‘Backyard redneck’ seeks reinstatement
It appears to be a case of free speech colliding head-on with political correctness. The Rutherford Institute has come to the defense of a school bus driver in Oregon who was fired for displaying — on his personal vehicle — a Confederate flag with the word "redneck" printed across it
Twenty-eight-year-old Kenneth Webber was fired in March after he refused to remove the Confederate flag from his truck, which was parked on school property. The school superintendent cited a policy "about displaying symbols on school property that were racist, or had a potential to be seen as racist."
But John Whitehead, president of The Rutherford Institute, says he has personally talked to Webber and is convinced the bus driver is not a racist. "There is a certain element in the population that’s proud to be ‘redneck,’" the attorney acknowledges. "In fact, his father gave him this as a birthday present."
Whitehead says Webber told him that in the same parking lot, other vehicles displaying bumper stickers with various political viewpoints were not called into question. The attorney contends the case boils down to a free-speech issue.
"The question is, can you [single] out one form of speech and discriminate against it?" Whitehead explains. "And what the courts have called that is ‘viewpoint discrimination.’"

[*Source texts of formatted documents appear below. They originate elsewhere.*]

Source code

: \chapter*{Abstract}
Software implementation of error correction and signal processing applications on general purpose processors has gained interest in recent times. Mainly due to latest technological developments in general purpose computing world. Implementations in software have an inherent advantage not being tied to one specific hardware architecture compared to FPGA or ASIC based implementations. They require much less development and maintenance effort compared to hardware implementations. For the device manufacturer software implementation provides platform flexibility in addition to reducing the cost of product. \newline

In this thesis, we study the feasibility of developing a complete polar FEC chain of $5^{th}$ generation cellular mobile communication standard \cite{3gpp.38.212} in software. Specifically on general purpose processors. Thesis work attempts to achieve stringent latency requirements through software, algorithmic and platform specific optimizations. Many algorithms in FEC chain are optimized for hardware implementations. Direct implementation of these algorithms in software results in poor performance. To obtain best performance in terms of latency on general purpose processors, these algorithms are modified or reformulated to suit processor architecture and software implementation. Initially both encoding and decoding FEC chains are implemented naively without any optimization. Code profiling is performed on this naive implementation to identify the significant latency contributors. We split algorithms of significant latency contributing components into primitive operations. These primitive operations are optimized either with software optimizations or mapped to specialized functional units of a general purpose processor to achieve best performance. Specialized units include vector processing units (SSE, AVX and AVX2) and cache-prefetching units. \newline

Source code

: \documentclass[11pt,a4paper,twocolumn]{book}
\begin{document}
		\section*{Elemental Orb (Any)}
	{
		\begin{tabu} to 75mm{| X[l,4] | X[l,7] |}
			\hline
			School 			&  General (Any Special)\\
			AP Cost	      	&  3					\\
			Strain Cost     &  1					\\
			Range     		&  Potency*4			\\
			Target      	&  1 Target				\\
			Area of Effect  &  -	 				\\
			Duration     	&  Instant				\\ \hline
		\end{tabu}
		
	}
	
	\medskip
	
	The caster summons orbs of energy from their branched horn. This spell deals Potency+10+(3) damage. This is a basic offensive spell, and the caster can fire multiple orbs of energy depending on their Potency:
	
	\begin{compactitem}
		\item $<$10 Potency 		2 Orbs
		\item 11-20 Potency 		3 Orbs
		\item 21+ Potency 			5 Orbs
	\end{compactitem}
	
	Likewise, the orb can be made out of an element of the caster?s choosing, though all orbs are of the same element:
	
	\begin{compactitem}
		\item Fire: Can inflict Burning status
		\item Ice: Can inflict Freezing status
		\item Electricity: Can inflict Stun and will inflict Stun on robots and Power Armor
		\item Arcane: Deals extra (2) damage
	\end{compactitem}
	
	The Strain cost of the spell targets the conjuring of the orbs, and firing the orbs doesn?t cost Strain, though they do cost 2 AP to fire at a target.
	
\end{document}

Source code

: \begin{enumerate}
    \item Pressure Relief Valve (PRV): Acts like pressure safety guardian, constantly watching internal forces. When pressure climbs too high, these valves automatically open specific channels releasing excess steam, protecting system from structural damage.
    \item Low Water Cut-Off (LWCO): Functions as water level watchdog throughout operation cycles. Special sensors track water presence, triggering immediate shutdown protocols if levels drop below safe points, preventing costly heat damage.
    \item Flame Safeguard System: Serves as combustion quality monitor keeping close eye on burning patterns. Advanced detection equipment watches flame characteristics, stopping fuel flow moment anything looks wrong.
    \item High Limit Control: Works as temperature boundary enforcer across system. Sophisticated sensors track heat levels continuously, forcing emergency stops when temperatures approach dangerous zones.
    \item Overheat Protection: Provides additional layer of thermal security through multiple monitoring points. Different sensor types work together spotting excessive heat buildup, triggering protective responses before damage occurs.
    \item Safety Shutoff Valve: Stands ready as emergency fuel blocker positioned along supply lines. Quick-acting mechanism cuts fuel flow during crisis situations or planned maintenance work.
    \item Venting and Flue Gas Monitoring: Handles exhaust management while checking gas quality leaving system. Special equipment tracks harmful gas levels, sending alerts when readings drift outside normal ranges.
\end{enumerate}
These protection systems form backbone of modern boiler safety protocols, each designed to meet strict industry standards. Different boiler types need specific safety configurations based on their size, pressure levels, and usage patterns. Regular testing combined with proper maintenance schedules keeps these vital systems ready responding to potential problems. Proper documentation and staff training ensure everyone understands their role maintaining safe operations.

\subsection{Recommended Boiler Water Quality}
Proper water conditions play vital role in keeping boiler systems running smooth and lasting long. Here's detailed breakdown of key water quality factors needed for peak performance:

Webber has described himself as a "backyard redneck," according to a Rutherford press release. "I work for what I have. I support my family. It’s just who I am. I’m a redneck. It’s a way of life."
The Rutherford Institute has filed an amended First Amendment lawsuit in the U.S. District Court of Oregon. Webber has a strong case, adds Whitehead, whose group is asking that the driver be rehired and paid for lost wages.